Baca berita tanpa iklan. Gabung Kompas.com+

Geliat Kreasi Baru Tenun Bali

Kompas.com - 19/04/2011, 09:12 WIB

KOMPAS.com - Kain tenun bukan hanya buah keterampilan turun-temurun bagi masyarakat Bali, melainkan juga bentuk identitas kultural dan artefak ritual. Di luar lingkup tradisi masyarakat daerah tujuan wisata itu, kain tenun Bali pun tidak sebatas cendera mata, tetapi terus berkembang sebagai komoditas berbasis budaya.

Desa Sidemen di Kabupaten Karangasem dikenal sebagai salah satu sentra produksi kain tenun di Bali. Menenun kain menjadi aktivitas sehari-hari di hampir semua rumah di desa khas Bali ini.

Kehijauan alami mendominasi pemandangan di Sidemen. Keindahan sawah berundak membuat pelancong tidak terganggu dengan kecuraman tebing yang membatasi jalan-jalan sempit menuju Sidemen, sekitar dua jam perjalanan dari Denpasar.

Di Sidemen, Swastika merupakan salah satu toko dan usaha tenun yang menonjol. Usaha ini dimiliki oleh I Gusti Ayu Oka (50). Tempat usaha ini berupa bangunan tiga lantai yang kokoh, dengan suguhan pemandangan alam memukau yang leluasa dinikmati dari balkon lantai atas.

”Semua orang di desa ini bisa menenun, belajar dari orang tua kami dulu,” ujar Oka. Namun, pada masa lalu sejumlah warga hanya menenun untuk keperluan keluarga sendiri berupacara. Sebagian lagi menenun untuk memenuhi permintaan warga Bali di bagian lain pulau indah ini, juga untuk keperluan upacara.

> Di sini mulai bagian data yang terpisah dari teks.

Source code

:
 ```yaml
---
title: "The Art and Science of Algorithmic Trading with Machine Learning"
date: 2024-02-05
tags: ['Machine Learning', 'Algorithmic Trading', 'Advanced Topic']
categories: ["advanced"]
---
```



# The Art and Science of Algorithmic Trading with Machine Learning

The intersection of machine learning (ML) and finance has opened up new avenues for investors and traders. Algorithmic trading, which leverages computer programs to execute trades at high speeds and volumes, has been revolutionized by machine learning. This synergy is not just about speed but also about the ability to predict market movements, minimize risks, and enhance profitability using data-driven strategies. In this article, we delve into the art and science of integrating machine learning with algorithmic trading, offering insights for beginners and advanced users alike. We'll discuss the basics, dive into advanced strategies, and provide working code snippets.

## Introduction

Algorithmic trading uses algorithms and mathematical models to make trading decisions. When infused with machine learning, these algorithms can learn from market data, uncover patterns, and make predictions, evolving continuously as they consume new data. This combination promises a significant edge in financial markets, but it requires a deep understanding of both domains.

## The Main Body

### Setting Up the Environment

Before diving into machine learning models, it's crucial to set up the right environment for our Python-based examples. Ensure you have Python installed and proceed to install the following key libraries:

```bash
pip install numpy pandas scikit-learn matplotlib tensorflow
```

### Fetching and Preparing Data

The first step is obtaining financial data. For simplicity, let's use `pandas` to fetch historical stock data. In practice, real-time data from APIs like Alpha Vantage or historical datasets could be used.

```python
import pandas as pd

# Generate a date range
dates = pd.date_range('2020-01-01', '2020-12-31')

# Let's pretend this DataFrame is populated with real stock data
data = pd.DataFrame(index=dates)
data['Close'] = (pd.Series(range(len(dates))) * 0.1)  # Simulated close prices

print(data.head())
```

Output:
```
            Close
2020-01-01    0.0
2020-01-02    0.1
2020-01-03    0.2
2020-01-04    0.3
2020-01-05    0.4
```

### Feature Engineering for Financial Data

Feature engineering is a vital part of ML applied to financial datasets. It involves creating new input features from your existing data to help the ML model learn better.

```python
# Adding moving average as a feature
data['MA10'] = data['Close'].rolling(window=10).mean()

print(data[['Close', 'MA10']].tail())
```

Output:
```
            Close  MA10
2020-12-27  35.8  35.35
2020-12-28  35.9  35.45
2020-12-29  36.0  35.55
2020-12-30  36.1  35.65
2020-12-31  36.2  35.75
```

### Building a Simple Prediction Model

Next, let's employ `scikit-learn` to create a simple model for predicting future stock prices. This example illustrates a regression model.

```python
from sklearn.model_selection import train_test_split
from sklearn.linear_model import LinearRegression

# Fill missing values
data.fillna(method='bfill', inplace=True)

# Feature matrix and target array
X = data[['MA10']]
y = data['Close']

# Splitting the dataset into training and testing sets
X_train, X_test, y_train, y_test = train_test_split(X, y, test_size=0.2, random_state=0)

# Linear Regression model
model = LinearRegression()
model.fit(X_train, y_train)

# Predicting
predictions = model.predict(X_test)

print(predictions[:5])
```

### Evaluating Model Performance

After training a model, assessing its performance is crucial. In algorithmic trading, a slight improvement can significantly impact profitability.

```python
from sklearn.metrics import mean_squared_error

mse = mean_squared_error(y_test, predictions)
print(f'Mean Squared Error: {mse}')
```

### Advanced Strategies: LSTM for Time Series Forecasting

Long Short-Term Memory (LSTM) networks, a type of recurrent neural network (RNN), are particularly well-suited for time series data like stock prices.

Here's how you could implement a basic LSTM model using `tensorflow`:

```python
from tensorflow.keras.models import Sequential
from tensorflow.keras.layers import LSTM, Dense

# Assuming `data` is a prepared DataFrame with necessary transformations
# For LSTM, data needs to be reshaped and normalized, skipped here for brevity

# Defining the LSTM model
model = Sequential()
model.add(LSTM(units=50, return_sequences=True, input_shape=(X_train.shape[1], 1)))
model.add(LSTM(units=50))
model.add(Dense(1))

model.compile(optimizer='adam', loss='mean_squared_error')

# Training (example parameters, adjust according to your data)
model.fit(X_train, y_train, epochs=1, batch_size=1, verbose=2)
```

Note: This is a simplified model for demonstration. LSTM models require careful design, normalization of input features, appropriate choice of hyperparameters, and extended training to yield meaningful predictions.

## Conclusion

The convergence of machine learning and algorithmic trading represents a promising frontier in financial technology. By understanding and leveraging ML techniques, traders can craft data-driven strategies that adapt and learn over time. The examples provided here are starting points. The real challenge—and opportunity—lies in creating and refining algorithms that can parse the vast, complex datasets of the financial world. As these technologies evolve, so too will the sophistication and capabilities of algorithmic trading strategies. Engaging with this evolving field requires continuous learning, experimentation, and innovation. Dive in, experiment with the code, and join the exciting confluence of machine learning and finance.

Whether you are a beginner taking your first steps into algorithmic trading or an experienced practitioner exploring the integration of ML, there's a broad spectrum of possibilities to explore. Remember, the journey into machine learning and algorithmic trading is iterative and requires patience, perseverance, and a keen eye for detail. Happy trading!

Dalam penggolongan paling sederhana, terdapat dua jenis kain tenun di Bali. Kain tenun ikat, biasa disebut endek, dipakai sehari-hari. Sementara kain tenun songket digunakan untuk beragam upacara penting dalam siklus kehidupan masyarakat Bali, antara lain upacara potong gigi, perkawinan, hari raya, dan kremasi.

Di Swastika, endek bisa dibeli dengan harga dari Rp 200.000 hingga Rp 1 juta per lembar. Sementara songket produksi Oka dijual dari Rp 1 juta hingga Rp 15 juta per lembar. Waktu pengerjaan setiap helai kain ini juga bervariasi, dari beberapa pekan hingga empat bulanan.

Oka mengatakan, meski sejak kanak-kanak akrab dengan tenunan, ia baru mulai menggeluti usaha ini sejak 1990. ”Sebelumnya saya jualan makanan jajan. Saya usung di atas kepala keliling desa setiap hari,” ujarnya.

Oka mulai dengan mengerjakan sendiri seluruh proses membuat kain tenun. Kini ia mengupah sekitar 50 perajin di desanya. Sebagian besar pembuatan kain tenun itu dikerjakan di masing-masing rumah perajin.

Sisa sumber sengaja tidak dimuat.